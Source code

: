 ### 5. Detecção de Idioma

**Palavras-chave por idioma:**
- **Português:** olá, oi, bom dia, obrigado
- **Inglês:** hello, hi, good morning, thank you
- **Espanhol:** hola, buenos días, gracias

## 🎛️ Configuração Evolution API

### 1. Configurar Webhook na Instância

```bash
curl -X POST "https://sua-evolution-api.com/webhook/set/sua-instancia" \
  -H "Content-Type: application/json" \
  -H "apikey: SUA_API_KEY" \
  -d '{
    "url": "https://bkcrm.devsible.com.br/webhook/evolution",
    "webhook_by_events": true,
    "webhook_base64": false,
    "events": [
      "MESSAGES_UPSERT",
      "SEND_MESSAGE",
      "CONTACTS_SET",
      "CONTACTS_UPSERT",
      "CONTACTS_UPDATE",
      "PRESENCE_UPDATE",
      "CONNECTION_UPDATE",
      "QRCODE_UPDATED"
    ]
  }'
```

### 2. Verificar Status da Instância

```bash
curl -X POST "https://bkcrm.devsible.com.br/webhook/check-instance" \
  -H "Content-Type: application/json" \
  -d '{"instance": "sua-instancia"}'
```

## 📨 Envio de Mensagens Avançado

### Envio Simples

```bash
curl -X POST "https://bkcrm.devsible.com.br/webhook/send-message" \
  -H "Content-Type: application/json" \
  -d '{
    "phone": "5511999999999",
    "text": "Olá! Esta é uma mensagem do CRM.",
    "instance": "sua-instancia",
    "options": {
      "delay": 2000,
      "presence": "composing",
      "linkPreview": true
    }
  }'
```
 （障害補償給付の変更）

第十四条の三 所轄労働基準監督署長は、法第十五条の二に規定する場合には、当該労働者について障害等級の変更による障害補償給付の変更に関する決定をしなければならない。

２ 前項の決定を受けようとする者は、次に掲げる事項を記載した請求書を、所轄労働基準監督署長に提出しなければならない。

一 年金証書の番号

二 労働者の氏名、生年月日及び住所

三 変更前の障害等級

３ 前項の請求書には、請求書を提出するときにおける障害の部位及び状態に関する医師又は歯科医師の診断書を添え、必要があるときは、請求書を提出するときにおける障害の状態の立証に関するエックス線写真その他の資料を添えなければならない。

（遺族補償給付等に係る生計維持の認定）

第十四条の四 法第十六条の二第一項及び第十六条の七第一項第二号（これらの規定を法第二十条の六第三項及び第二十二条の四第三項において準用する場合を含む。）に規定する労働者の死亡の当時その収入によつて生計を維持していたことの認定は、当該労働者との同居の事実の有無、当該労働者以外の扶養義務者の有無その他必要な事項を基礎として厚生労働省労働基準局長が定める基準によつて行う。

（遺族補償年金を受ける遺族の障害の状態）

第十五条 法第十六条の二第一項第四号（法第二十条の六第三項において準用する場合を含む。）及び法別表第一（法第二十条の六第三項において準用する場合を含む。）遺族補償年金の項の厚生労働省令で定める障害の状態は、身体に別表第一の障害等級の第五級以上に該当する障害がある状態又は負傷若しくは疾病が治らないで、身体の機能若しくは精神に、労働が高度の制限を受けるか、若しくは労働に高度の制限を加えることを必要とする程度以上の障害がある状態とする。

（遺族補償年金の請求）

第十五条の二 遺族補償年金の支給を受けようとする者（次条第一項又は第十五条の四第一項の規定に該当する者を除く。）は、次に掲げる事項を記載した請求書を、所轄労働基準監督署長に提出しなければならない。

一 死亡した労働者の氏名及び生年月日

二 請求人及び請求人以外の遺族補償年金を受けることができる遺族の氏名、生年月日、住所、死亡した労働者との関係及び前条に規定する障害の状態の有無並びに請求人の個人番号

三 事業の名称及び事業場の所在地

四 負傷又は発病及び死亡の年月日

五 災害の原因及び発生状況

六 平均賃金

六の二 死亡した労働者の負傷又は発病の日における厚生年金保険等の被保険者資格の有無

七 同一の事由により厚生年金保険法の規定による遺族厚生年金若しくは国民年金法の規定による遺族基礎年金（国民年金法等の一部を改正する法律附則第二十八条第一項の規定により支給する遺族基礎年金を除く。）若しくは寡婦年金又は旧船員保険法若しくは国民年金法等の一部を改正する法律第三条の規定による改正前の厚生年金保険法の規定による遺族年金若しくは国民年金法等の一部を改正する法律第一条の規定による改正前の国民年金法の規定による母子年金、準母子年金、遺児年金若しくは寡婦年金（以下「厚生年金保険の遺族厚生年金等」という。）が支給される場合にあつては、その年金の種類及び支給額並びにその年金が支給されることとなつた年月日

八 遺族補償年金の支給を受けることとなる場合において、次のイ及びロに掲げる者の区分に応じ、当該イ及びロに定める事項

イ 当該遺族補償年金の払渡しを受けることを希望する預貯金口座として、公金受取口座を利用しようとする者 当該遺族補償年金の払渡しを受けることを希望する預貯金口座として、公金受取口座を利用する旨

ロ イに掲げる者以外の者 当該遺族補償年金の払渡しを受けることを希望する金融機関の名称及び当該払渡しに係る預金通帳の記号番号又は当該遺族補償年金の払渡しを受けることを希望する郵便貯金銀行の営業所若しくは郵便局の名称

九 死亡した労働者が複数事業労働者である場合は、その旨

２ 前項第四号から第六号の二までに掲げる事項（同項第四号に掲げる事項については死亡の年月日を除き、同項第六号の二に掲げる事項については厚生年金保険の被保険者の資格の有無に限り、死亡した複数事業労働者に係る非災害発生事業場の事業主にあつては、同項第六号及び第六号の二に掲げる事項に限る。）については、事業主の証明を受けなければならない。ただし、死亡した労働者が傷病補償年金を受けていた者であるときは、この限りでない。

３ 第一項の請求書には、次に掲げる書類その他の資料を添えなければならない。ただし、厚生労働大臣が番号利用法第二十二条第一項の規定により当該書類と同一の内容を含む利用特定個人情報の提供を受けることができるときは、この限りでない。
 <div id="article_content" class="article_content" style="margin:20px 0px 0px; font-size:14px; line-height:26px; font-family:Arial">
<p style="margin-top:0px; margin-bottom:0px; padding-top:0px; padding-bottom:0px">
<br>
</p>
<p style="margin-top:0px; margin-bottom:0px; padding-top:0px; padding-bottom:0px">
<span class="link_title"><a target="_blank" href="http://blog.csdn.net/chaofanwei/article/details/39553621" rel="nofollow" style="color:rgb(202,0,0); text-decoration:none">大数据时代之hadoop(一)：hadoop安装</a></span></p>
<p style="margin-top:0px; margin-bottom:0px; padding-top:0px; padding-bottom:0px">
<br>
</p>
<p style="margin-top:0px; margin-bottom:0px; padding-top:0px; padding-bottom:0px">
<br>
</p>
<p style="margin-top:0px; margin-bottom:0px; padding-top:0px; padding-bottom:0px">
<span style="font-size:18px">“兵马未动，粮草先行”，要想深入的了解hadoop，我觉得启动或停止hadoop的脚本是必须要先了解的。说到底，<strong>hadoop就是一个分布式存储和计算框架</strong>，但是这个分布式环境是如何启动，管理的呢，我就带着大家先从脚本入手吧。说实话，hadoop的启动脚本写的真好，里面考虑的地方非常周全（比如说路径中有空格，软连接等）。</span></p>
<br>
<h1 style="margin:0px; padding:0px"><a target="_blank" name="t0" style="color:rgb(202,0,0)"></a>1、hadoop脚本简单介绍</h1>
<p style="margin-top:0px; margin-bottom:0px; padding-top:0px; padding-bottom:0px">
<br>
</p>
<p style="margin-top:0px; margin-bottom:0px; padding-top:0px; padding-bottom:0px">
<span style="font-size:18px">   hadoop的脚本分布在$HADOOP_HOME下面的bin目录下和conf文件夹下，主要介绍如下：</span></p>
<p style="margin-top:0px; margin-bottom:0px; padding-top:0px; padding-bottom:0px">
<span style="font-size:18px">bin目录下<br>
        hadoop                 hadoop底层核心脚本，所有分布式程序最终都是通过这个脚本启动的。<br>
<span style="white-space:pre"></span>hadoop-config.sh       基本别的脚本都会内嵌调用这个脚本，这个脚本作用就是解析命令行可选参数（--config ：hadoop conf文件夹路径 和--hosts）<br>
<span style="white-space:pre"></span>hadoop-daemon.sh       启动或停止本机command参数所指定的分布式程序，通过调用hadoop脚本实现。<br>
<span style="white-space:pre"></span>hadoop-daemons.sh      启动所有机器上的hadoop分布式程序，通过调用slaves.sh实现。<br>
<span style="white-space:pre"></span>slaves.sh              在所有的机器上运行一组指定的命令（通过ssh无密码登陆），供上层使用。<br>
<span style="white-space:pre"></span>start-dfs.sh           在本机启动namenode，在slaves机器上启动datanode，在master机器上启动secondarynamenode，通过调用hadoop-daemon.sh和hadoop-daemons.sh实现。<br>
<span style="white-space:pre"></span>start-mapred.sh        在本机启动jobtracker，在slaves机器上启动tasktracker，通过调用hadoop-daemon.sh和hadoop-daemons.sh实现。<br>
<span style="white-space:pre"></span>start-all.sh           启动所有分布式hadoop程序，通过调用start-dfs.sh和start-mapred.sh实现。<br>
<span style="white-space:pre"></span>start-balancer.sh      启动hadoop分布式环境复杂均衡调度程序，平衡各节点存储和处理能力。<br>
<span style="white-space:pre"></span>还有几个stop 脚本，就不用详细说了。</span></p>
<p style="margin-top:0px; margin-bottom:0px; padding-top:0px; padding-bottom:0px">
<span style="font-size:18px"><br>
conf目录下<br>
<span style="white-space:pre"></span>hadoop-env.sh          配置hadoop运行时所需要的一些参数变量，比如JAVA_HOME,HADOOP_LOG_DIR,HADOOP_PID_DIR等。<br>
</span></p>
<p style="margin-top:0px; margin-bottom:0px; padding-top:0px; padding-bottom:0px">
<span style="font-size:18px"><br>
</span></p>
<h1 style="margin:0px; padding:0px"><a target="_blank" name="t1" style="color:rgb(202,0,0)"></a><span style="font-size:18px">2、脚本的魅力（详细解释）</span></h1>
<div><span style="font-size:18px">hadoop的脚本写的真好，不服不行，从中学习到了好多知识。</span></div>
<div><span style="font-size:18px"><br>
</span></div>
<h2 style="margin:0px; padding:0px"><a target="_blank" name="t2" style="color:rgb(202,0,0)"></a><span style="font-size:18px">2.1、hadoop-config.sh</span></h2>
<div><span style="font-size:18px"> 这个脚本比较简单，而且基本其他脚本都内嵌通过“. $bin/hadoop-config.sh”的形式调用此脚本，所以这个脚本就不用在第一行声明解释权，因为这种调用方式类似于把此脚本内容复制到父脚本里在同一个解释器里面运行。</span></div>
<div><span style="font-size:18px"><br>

Problem details: Locate the string "次に掲げる事項を記載した請求書を" in the listing above and copy every line where it occurs.

Answer for this exercise:
２ 前項の決定を受けようとする者は、次に掲げる事項を記載した請求書を、所轄労働基準監督署長に提出しなければならない。
第十五条の二 遺族補償年金の支給を受けようとする者（次条第一項又は第十五条の四第一項の規定に該当する者を除く。）は、次に掲げる事項を記載した請求書を、所轄労働基準監督署長に提出しなければならない。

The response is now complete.